Open rben01 opened this issue 3 years ago • 3 comments

When converting a SymPy symbolic expression to a Julia Expr, if there is an integer-division in an exponent, the integer division is placed into the output Expr without parentheses to indicate precedence, which is incorrect.

To reproduce:

julia> convert(Expr, 1/(2*x*sympy.pi^(1//4)))
:((1 / 2) * pi ^ -1//4 * x ^ -1)

Expected result:

:((1 / 2) * pi ^ (-1//4) * x ^ -1)

As is, the returned Expr is interpreted as :(((1 / 2) * pi ^ -1)//4 * x ^ -1), which is incorrect.

rben01 avatar Aug 08 '22 16:08 rben01

Thanks for the report!
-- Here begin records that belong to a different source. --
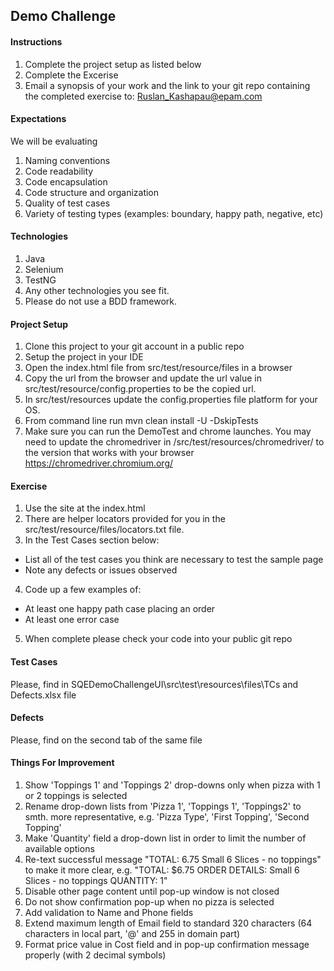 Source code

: ## Demo Challenge

#### Instructions
1. Complete the project setup as listed below
2. Complete the Excerise
3. Email a synopsis of your work and the link to your git repo containing the completed exercise to: Ruslan_Kashapau@epam.com


#### Expectations
We will be evaluating
1. Naming conventions
2. Code readability
3. Code encapsulation
4. Code structure and organization
5. Quality of test cases
6. Variety  of testing types (examples: boundary, happy path, negative, etc) 


#### Technologies
1. Java
2. Selenium
3. TestNG
4. Any other technologies you see fit.
5. Please do not use a BDD framework.

#### Project Setup
1. Clone this project to your git account in a public repo
2. Setup the project in your IDE
3. Open the index.html file from src/test/resource/files in a browser
4. Copy the url from the browser and update the url value in src/test/resource/config.properties to be the copied url.
5. In src/test/resources update the config.properties file platform for your OS.
6. From command line run mvn clean install -U -DskipTests
7. Make sure you can run the DemoTest and chrome launches.  You may need to update the chromedriver in /src/test/resources/chromedriver/ to the version that works with your browser
   https://chromedriver.chromium.org/


#### Exercise
1. Use the site at the index.html
2. There are helper locators provided for you in the src/test/resource/files/locators.txt file.
3. In the Test Cases section below:
  - List all of the test cases you think are necessary to test the sample page
  - Note any defects or issues observed
4. Code up a few examples of:
  - At least one happy path case placing an order
  - At least one error case
5. When complete please check your code into your public git repo

#### Test Cases
Please, find in SQEDemoChallengeUI\src\test\resources\files\TCs and Defects.xlsx file

#### Defects
Please, find on the second tab of the same file

#### Things For Improvement
1. Show 'Toppings 1' and 'Toppings 2' drop-downs only when pizza with 1 or 2 toppings is selected
2. Rename drop-down lists from 'Pizza 1', 'Toppings 1', 'Toppings2' to smth. more representative, e.g. 'Pizza Type', 'First Topping', 'Second Topping'
3. Make 'Quantity' field a drop-down list in order to limit the number of available options
4. Re-text successful message "TOTAL: 6.75 Small 6 Slices - no toppings" to make it more clear, e.g. "TOTAL: $6.75 ORDER DETAILS: Small 6 Slices - no toppings QUANTITY: 1"
5. Disable other page content until pop-up window is not closed
6. Do not show confirmation pop-up when no pizza is selected
7. Add validation to Name and Phone fields
8. Extend maximum length of Email field to standard 320 characters (64 characters in local part, '@' and 255 in domain part)
9. Format price value in Cost field and in pop-up confirmation message properly (with 2 decimal symbols) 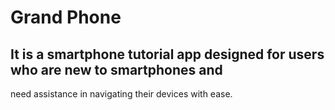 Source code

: # Grand Phone 
## It is a smartphone tutorial app designed for users who are new to smartphones and 
need assistance in navigating their devices with ease.
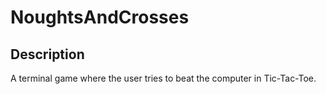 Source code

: # NoughtsAndCrosses

## Description

A terminal game where the user tries to beat the computer in Tic-Tac-Toe.
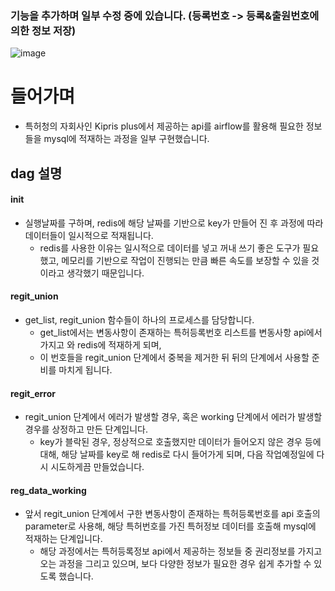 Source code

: 
### 기능을 추가하며 일부 수정 중에 있습니다. (등록번호 -> 등록&출원번호에 의한 정보 저장)

![image](https://user-images.githubusercontent.com/76681523/186073908-635dcbaf-0f24-4ce4-be11-2c91a29856d5.png)


# 들어가며

- 특허청의 자회사인 Kipris plus에서 제공하는 api를 airflow를 활용해 필요한 정보들을 mysql에 적재하는 과정을 일부 구현했습니다.


## dag 설명

#### init 
- 실행날짜를 구하며, redis에 해당 날짜를 기반으로 key가 만들어 진 후 과정에 따라 데이터들이 일시적으로 적재됩니다. 
  - redis를 사용한 이유는 일시적으로 데이터를 넣고 꺼내 쓰기 좋은 도구가 필요했고, 메모리를 기반으로 작업이 진행되는 만큼 빠른 속도를 보장할 수 있을 것이라고 생각했기 때문입니다.

#### regit_union
- get_list, regit_union 함수들이 하나의 프로세스를 담당합니다.
  - get_list에서는 변동사항이 존재하는 특허등록번호 리스트를 변동사항 api에서 가지고 와 redis에 적재하게 되며,
  - 이 번호들을 regit_union 단계에서 중복을 제거한 뒤 뒤의 단계에서 사용할 준비를 마치게 됩니다.

#### regit_error
- regit_union 단계에서 에러가 발생할 경우, 혹은 working 단계에서 에러가 발생할 경우를 상정하고 만든 단계입니다.
  - key가 블락된 경우, 정상적으로 호출했지만 데이터가 들어오지 않은 경우 등에 대해, 해당 날짜를 key로 해 redis로 다시 들어가게 되며, 다음 작업예정일에 다시 시도하게끔 만들었습니다.

#### reg_data_working
- 앞서 regit_union 단계에서 구한 변동사항이 존재하는 특허등록번호를 api 호출의 parameter로 사용해, 해당 특허번호를 가진 특허정보 데이터를 호출해 mysql에 적재하는 단계입니다. 
  - 해당 과정에서는 특허등록정보 api에서 제공하는 정보들 중 권리정보를 가지고 오는 과정을 그리고 있으며, 보다 다양한 정보가 필요한 경우 쉽게 추가할 수 있도록 했습니다.

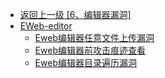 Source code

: - [返回上一级 [6、编辑器漏洞]](/6、编辑器漏洞)
- [EWeb-editor](/6、编辑器漏洞/EWeb-editor/)
  - [Eweb编辑器任意文件上传漏洞](/6、编辑器漏洞/EWeb-editor/Eweb编辑器任意文件上传漏洞.md)
  - [Eweb编辑器前攻击痕迹查看](/6、编辑器漏洞/EWeb-editor/Eweb编辑器前攻击痕迹查看.md)
  - [Eweb编辑器目录遍历漏洞](/6、编辑器漏洞/EWeb-editor/Eweb编辑器目录遍历漏洞.md)
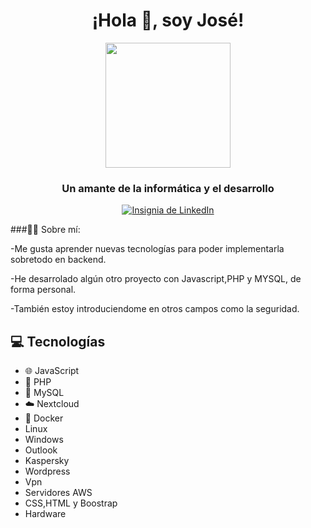 
<div align="center">
    
    
<h1>¡Hola 👋, soy José!</h1>
    
   
<img src="https://j.gifs.com/l5JY1l.gif" width="200" />
    
   
<h3>Un amante de la informática y el desarrollo</h3>
</div>




<div align="center">
    <a href="https://www.linkedin.com/in/jose-rodriguez-4baaa8299/">
        
  
<img src="https://img.shields.io/badge/LinkedIn-Profile-blue?logo=linkedin" alt="Insignia de LinkedIn"/>
    
   
</a>


</div>

###👨‍💻 Sobre mí:

-Me gusta aprender nuevas tecnologías para poder implementarla sobretodo en backend.

-He desarrolado algún otro proyecto con Javascript,PHP y MYSQL, de forma personal.

-También estoy introduciendome en otros campos como la seguridad.

## 💻 Tecnologías
- 🌐 JavaScript
- 🐘 PHP
- 🐬 MySQL
- ☁️ Nextcloud
- 🐳 Docker
- Linux
- Windows
- Outlook
- Kaspersky
- Wordpress
- Vpn
- Servidores AWS
- CSS,HTML y Boostrap
- Hardware
  

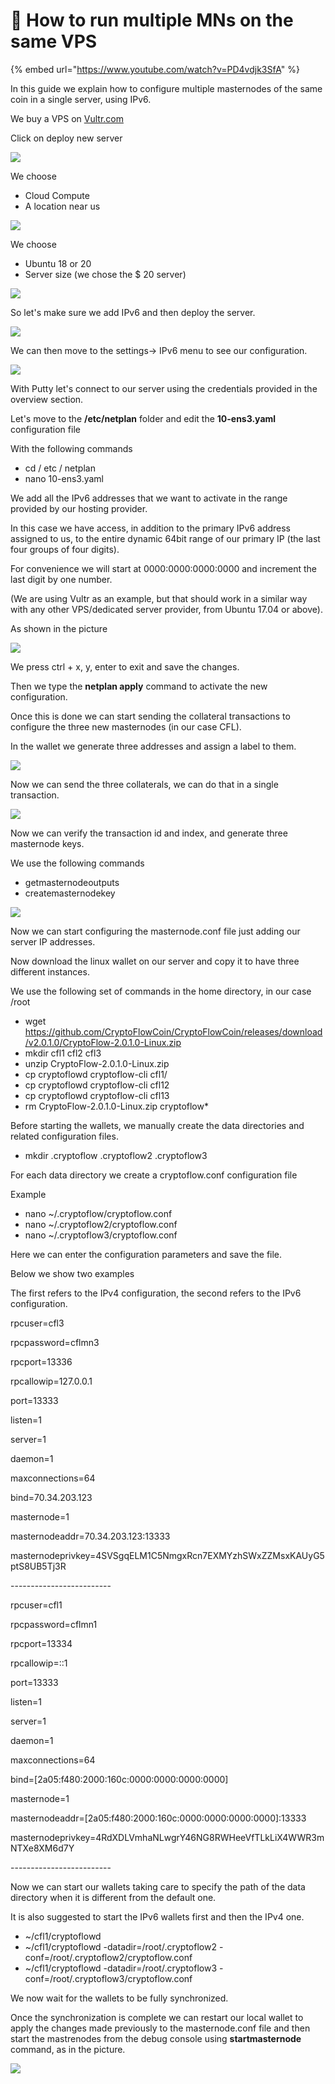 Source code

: # 🔸 How to run multiple MNs on the same VPS

{% embed url="https://www.youtube.com/watch?v=PD4vdjk3SfA" %}

In this guide we explain how to configure multiple masternodes of the same coin in a single server, using IPv6.

We buy a VPS on [Vultr.com](https://vultr.com/)

Click on deploy new server

![](<../../.gitbook/assets/0 (11).png>)

We choose

* Cloud Compute
* A location near us

![](<../../.gitbook/assets/1 (11).png>)

We choose

* Ubuntu 18 or 20
* Server size (we chose the $ 20 server)

![](<../../.gitbook/assets/2 (11).png>)

So let's make sure we add IPv6 and then deploy the server.

![](<../../.gitbook/assets/3 (1).png>)

We can then move to the settings-> IPv6 menu to see our configuration.

![](<../../.gitbook/assets/4 (10).png>)

With Putty let's connect to our server using the credentials provided in the overview section.

Let's move to the **/etc/netplan** folder and edit the **10-ens3.yaml** configuration file

With the following commands

* cd / etc / netplan
* nano 10-ens3.yaml

We add all the IPv6 addresses that we want to activate in the range provided by our hosting provider.

In this case we have access, in addition to the primary IPv6 address assigned to us, to the entire dynamic 64bit range of our primary IP (the last four groups of four digits).

For convenience we will start at 0000:0000:0000:0000 and increment the last digit by one number.

(We are using Vultr as an example, but that should work in a similar way with any other VPS/dedicated server provider, from Ubuntu 17.04 or above).

As shown in the picture

![](<../../.gitbook/assets/5 (1).png>)

We press ctrl + x, y, enter to exit and save the changes.

Then we type the **netplan apply** command to activate the new configuration.

Once this is done we can start sending the collateral transactions to configure the three new masternodes (in our case CFL).

In the wallet we generate three addresses and assign a label to them.

![](<../../.gitbook/assets/6 (4).png>)

Now we can send the three collaterals, we can do that in a single transaction.

![](../../.gitbook/assets/7.png)

Now we can verify the transaction id and index, and generate three masternode keys.

We use the following commands

* getmasternodeoutputs
* createmasternodekey

![](<../../.gitbook/assets/8 (3).png>)

Now we can start configuring the masternode.conf file just adding our server IP addresses.

Now download the linux wallet on our server and copy it to have three different instances.

We use the following set of commands in the home directory, in our case /root

* wget https://github.com/CryptoFlowCoin/CryptoFlowCoin/releases/download/v2.0.1.0/CryptoFlow-2.0.1.0-Linux.zip
* mkdir cfl1 cfl2 cfl3
* unzip CryptoFlow-2.0.1.0-Linux.zip
* cp cryptoflowd cryptoflow-cli cfl1/
* cp cryptoflowd cryptoflow-cli cfl12
* cp cryptoflowd cryptoflow-cli cfl13
* rm CryptoFlow-2.0.1.0-Linux.zip cryptoflow\*

Before starting the wallets, we manually create the data directories and related configuration files.

* mkdir .cryptoflow .cryptoflow2 .cryptoflow3

For each data directory we create a cryptoflow.conf configuration file

Example

* nano \~/.cryptoflow/cryptoflow.conf
* nano \~/.cryptoflow2/cryptoflow.conf
* nano \~/.cryptoflow3/cryptoflow.conf

Here we can enter the configuration parameters and save the file.

Below we show two examples

The first refers to the IPv4 configuration, the second refers to the IPv6 configuration.

rpcuser=cfl3

rpcpassword=cflmn3

rpcport=13336

rpcallowip=127.0.0.1

port=13333

listen=1

server=1

daemon=1

maxconnections=64

bind=70.34.203.123

masternode=1

masternodeaddr=70.34.203.123:13333

masternodeprivkey=4SVSgqELM1C5NmgxRcn7EXMYzhSWxZZMsxKAUyG5ptS8UB5Tj3R

\-------------------------

rpcuser=cfl1

rpcpassword=cflmn1

rpcport=13334

rpcallowip=::1

port=13333

listen=1

server=1

daemon=1

maxconnections=64

bind=\[2a05:f480:2000:160c:0000:0000:0000:0000]

masternode=1

masternodeaddr=\[2a05:f480:2000:160c:0000:0000:0000:0000]:13333

masternodeprivkey=4RdXDLVmhaNLwgrY46NG8RWHeeVfTLkLiX4WWR3mNTXe8XM6d7Y

\-------------------------

Now we can start our wallets taking care to specify the path of the data directory when it is different from the default one.

It is also suggested to start the IPv6 wallets first and then the IPv4 one.

* \~/cfl1/cryptoflowd
* \~/cfl1/cryptoflowd -datadir=/root/.cryptoflow2 -conf=/root/.cryptoflow2/cryptoflow.conf
* \~/cfl1/cryptoflowd -datadir=/root/.cryptoflow3 -conf=/root/.cryptoflow3/cryptoflow.conf

We now wait for the wallets to be fully synchronized.

Once the synchronization is complete we can restart our local wallet to apply the changes made previously to the masternode.conf file and then start the mastrenodes from the debug console using **startmasternode** command, as in the picture.

![](<../../.gitbook/assets/9 (1).png>)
A fix is coming soon.

jverzani avatar Aug 08 '22 17:08 jverzani

@jverzani Unfortunately I think the issue is more complicated than my example shows. 1//4 is evaluated as a Rational before being passed to the exponentiation, and although it's displayed as pi ^ -1//4 it's really pi ^ r where r is Rational(1, 4). So my example is not actually problematic.

However I did discover this issue when attempting to convert an expression to Expr, when 1//4 was passed in as integer division instead of as a Rational, and so I got the error (if my memory serves me) ERROR: MethodError: no method matching //(::Int64, ::Float64) (why 4 was being treated as a float, I don't now). I'll try to investigate further.

rben01 avatar Aug 08 '22 17:08 rben01

The fix I just merged basically throws in parentheses to evaluate ()^(). Before, without that the precedence rules were not consistent with the expression. Before tagging, can you send along your example that fails and I'll make sure this addresses that. Thanks!